Document images with source code
◇ ◇ ◇ ◇ ◇
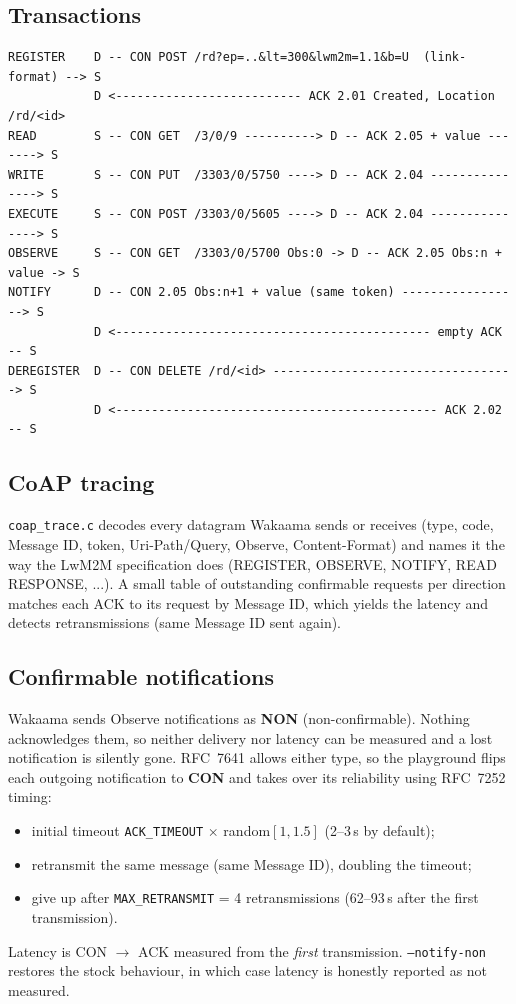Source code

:\documentclass[11pt,a4paper]{article}
\newcommand{\code}[1]{\texttt{#1}}
\begin{document}
\subsection{Transactions}
\begin{lstlisting}
REGISTER    D -- CON POST /rd?ep=..&lt=300&lwm2m=1.1&b=U  (link-format) --> S
            D <-------------------------- ACK 2.01 Created, Location /rd/<id>
READ        S -- CON GET  /3/0/9 ----------> D -- ACK 2.05 + value -------> S
WRITE       S -- CON PUT  /3303/0/5750 ----> D -- ACK 2.04 ---------------> S
EXECUTE     S -- CON POST /3303/0/5605 ----> D -- ACK 2.04 ---------------> S
OBSERVE     S -- CON GET  /3303/0/5700 Obs:0 -> D -- ACK 2.05 Obs:n + value -> S
NOTIFY      D -- CON 2.05 Obs:n+1 + value (same token) -----------------> S
            D <-------------------------------------------- empty ACK -- S
DEREGISTER  D -- CON DELETE /rd/<id> ----------------------------------> S
            D <--------------------------------------------- ACK 2.02 -- S
\end{lstlisting}

\subsection{CoAP tracing}
\code{coap\_trace.c} decodes every datagram Wakaama sends or receives (type,
code, Message ID, token, Uri-Path/Query, Observe, Content-Format) and names it
the way the LwM2M specification does (REGISTER, OBSERVE, NOTIFY, READ
RESPONSE, ...). A small table of outstanding confirmable requests per direction
matches each ACK to its request by Message ID, which yields the latency and
detects retransmissions (same Message ID sent again).

\subsection{Confirmable notifications}
Wakaama sends Observe notifications as \textbf{NON} (non-confirmable). Nothing
acknowledges them, so neither delivery nor latency can be measured and a lost
notification is silently gone. RFC~7641 allows either type, so the playground
flips each outgoing notification to \textbf{CON} and takes over its
reliability using RFC~7252 timing:
\begin{itemize}
  \item initial timeout \code{ACK\_TIMEOUT} $\times$ random$[1, 1.5]$ (2--3\,s by default);
  \item retransmit the same message (same Message ID), doubling the timeout;
  \item give up after \code{MAX\_RETRANSMIT} = 4 retransmissions
        (62--93\,s after the first transmission).
\end{itemize}
Latency is CON $\rightarrow$ ACK measured from the \emph{first} transmission.
\code{--notify-non} restores the stock behaviour, in which case latency is
honestly reported as not measured.
\end{document}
◇ ◇ ◇ ◇ ◇
**What you have to do:** Write only the number of lines in the data where the string "POST" can be found.

**Written response:** 2